Four thousand people die every year from Legionnaires’ disease. To put this into perspective, it is equivalent to about 29 average sized commercial airplanes crashing every year or a commercial airplane crashing every two weeks with no survivors. (The average commercial airliner has about 137 seats) If the airline industry had the same death rate as the Legionnaires’ disease death rate, there is a pretty good chance the Federal Aviation Industry would ground all commercial airplanes immediately and launch an investigation into the cause of the crashes along with congressional hearings and massive media attention. The result would likely be new safety rules put into place to prevent the planes from crashing in the future.

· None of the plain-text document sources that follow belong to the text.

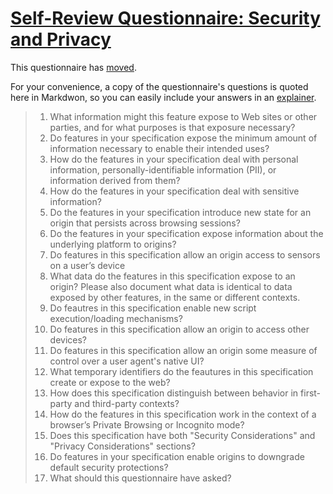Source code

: # [Self-Review Questionnaire: Security and Privacy](https://w3ctag.github.io/security-questionnaire/)

This questionnaire has [moved](https://w3ctag.github.io/security-questionnaire/).

For your convenience, a copy of the questionnaire's questions is quoted here in Markdwon, so you can easily include your answers in an [explainer](https://github.com/w3ctag/w3ctag.github.io/blob/master/explainers.md).

> 01. What information might this feature expose to Web sites or other parties,
>     and for what purposes is that exposure necessary?
> 02. Do features in your specification expose the minimum amount of information
>     necessary to enable their intended uses?
> 03. How do the features in your specification deal with personal information,
>     personally-identifiable information (PII), or information derived from
>     them?
> 04. How do the features in your specification deal with sensitive information?
> 05. Do the features in your specification introduce new state for an origin
>     that persists across browsing sessions?
> 06. Do the features in your specification expose information about the
>     underlying platform to origins?
> 07. Do features in this specification allow an origin access to sensors on a user’s
>     device
> 08. What data do the features in this specification expose to an origin?  Please
>     also document what data is identical to data exposed by other features, in the
>     same or different contexts.
> 09. Do feautres in this specification enable new script execution/loading
>     mechanisms?
> 10. Do features in this specification allow an origin to access other devices?
> 11. Do features in this specification allow an origin some measure of control over
>     a user agent's native UI?
> 12. What temporary identifiers do the feautures in this specification create or
>     expose to the web?
> 13. How does this specification distinguish between behavior in first-party and
>     third-party contexts?
> 14. How do the features in this specification work in the context of a browser’s
>     Private Browsing or Incognito mode?
> 15. Does this specification have both "Security Considerations" and "Privacy
>     Considerations" sections?
> 16. Do features in your specification enable origins to downgrade default
>     security protections?
> 17. What should this questionnaire have asked?
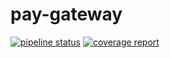 # pay-gateway
[![pipeline status](https://gitlab.com/blademainer/pay-gateway/badges/master/pipeline.svg)](https://gitlab.com/blademainer/pay-gateway/commits/master)
[![coverage report](https://gitlab.com/blademainer/pay-gateway/badges/master/coverage.svg)](https://gitlab.com/blademainer/pay-gateway/commits/master)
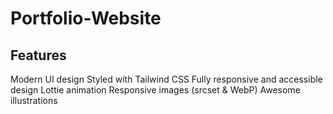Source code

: # Portfolio-Website

## Features


Modern UI design 
Styled with Tailwind CSS
Fully responsive and accessible design
Lottie animation
Responsive images (srcset & WebP)
Awesome illustrations 

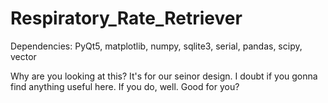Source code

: # Respiratory_Rate_Retriever
Dependencies: PyQt5, matplotlib, numpy, sqlite3, serial, pandas, scipy, vector

Why are you looking at this?
It's for our seinor design.
I doubt if you gonna find anything useful here. 
If you do, well. Good for you?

I am sure if you bought a ticket for a trip somewhere on a commercial airliner you would want the pilot to be properly trained and certified to fly the plane you were on. Yet, with Legionella bacteria, we do not require any special training or certification to design, inspect, install, operate or maintain a building water system. We know about the disease and the control measures that should be applied in design and installation, and now we need to mandate these control measures in building water systems.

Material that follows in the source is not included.